Specifically, the despair is about the fear that Trump's campaign style is the right way to do it—that it's not only possible for Trump to win but practically inevitable (I can't get over how dismissive of the conventions of the field it all was, especially how little advertising money they needed to spend and how little organizing they bothered to do, staging the whole thing like a kind of concert tour), that the way to win is to emulate him by eliminating all content altogether except for the inflammatory judgment words, by conducting it as a tribal pep rally of love for ourselves and hatred for an enemy with no more basis than a sports rivalry but no healthy outlet for the violence of the mood we chant ourselves into. That the best option for us, as liberals or whatever you want to call it (I'm going back to feeling affectionate about "liberals") is to pick some anti-Trump—neither Mark Cuban, say, or for that matter Bernie Sanders, who really did do the repetition and demonization (but the people he demonized were mostly genuinely reprehensible), is shocking enough—to run the same campaign Trump did on the other side, based on the ability to get free media. Maybe Kim Kardashian (I like her foreign policy views, serious, I mean she really has some, or at least one, and she's right on that).

But I feel the framing at this intensity just eliminates our free will as voters altogether. And also that the Constitution has really failed in this election, because it should have prevented Trump from getting in at all, as something quantumly different from Reagan or Bush (not because he's a bad person or has bad thoughts, which he does, but because of his business and its conflicts—glad to see the Maryland and DC attorneys general working to prove me wrong).

Indeed, that carbon-capture analogy sounds like you're suggesting an elegant and subversive Darwinian idea. You think democracy is more adaptive, like sexual selection in biology, in that the broad-based popular leader-selection process necessarily brings out a lot of mutations?
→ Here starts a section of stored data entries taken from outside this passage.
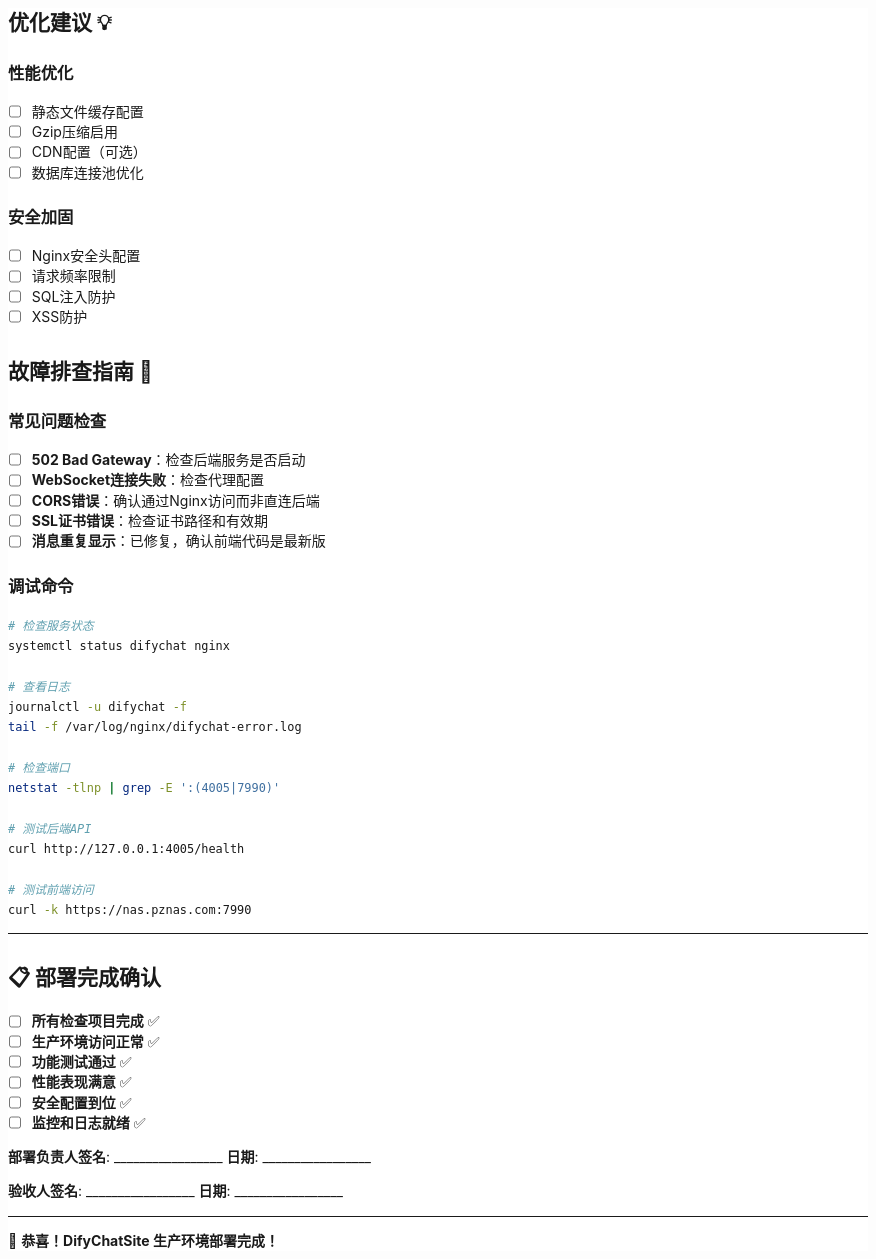## 优化建议 💡

### 性能优化
- [ ] 静态文件缓存配置
- [ ] Gzip压缩启用
- [ ] CDN配置（可选）
- [ ] 数据库连接池优化

### 安全加固
- [ ] Nginx安全头配置
- [ ] 请求频率限制
- [ ] SQL注入防护
- [ ] XSS防护

## 故障排查指南 🔧

### 常见问题检查
- [ ] **502 Bad Gateway**：检查后端服务是否启动
- [ ] **WebSocket连接失败**：检查代理配置
- [ ] **CORS错误**：确认通过Nginx访问而非直连后端
- [ ] **SSL证书错误**：检查证书路径和有效期
- [ ] **消息重复显示**：已修复，确认前端代码是最新版

### 调试命令
```bash
# 检查服务状态
systemctl status difychat nginx

# 查看日志
journalctl -u difychat -f
tail -f /var/log/nginx/difychat-error.log

# 检查端口
netstat -tlnp | grep -E ':(4005|7990)'

# 测试后端API
curl http://127.0.0.1:4005/health

# 测试前端访问
curl -k https://nas.pznas.com:7990
```

---

## 📋 部署完成确认

- [ ] **所有检查项目完成** ✅
- [ ] **生产环境访问正常** ✅
- [ ] **功能测试通过** ✅
- [ ] **性能表现满意** ✅
- [ ] **安全配置到位** ✅
- [ ] **监控和日志就绪** ✅

**部署负责人签名**: _________________ **日期**: _________________

**验收人签名**: _________________ **日期**: _________________

---

🎉 **恭喜！DifyChatSite 生产环境部署完成！**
Through which the society is enabled to evolve, but the process is randomized and outside the society's intentional awareness? So that society copes better the way plant species get better without being conscious of it, simply by thoughtlessly surrendering to its unexpressed desires and letting the selection system take its course?

Maybe over the kalpa cycle, you know, but I don't think voting would have anything to do with that, it's too small in scale. Cultural contact, perhaps, as in the rich intercultural confrontations in late-Roman Britain, at the same time (as it happens) as something similar was going on in China between the Han and their neighbors, especially to the northwest—the confrontation of cultures supplying them with fresh mutant memes.

I also deny strongly that voting vs. autocracy has a direct beneficial effect on human flourishing. I think democracy is preferable for moral reasons, not economic ones; I think humble Costa Rica is a better place than rich China. That's what I mean by the liberal idea that everybody should have a voice. It's clearly not the most effective form of government—though it's less likely to lead to total disaster is than an absolute monarchy when the good king has a son who turns out to be a psychopath, as always happens sooner or later—but it's the one that doesn't presuppose some well-born asshole is better than me.

That said, of course I'd like my voice to contribute to society flourishing and I think my ideas are better than yours and all that shit, and that Athenian conversation should play a role in what government does, no doubt. That's a whole different issue: the Burkeans are right, all this work would go better if it were more local, but then we need to do such big things, like building airplanes or maintaining group insurance.

I think those institutions you worry about, media and academy, are complex. It's horrible how they have become dominated by the privileged in recent decades, but that's not the only thing they are. Some of them fall into despair at the bending of the political system into corruption and click wars, others cause it. They are, as you suggest, certainly breaking down in any case, can't survive in their current forms, and you and I are swimming cheerfully in the same wave as the one that's drowning them. More on that to come, I guess.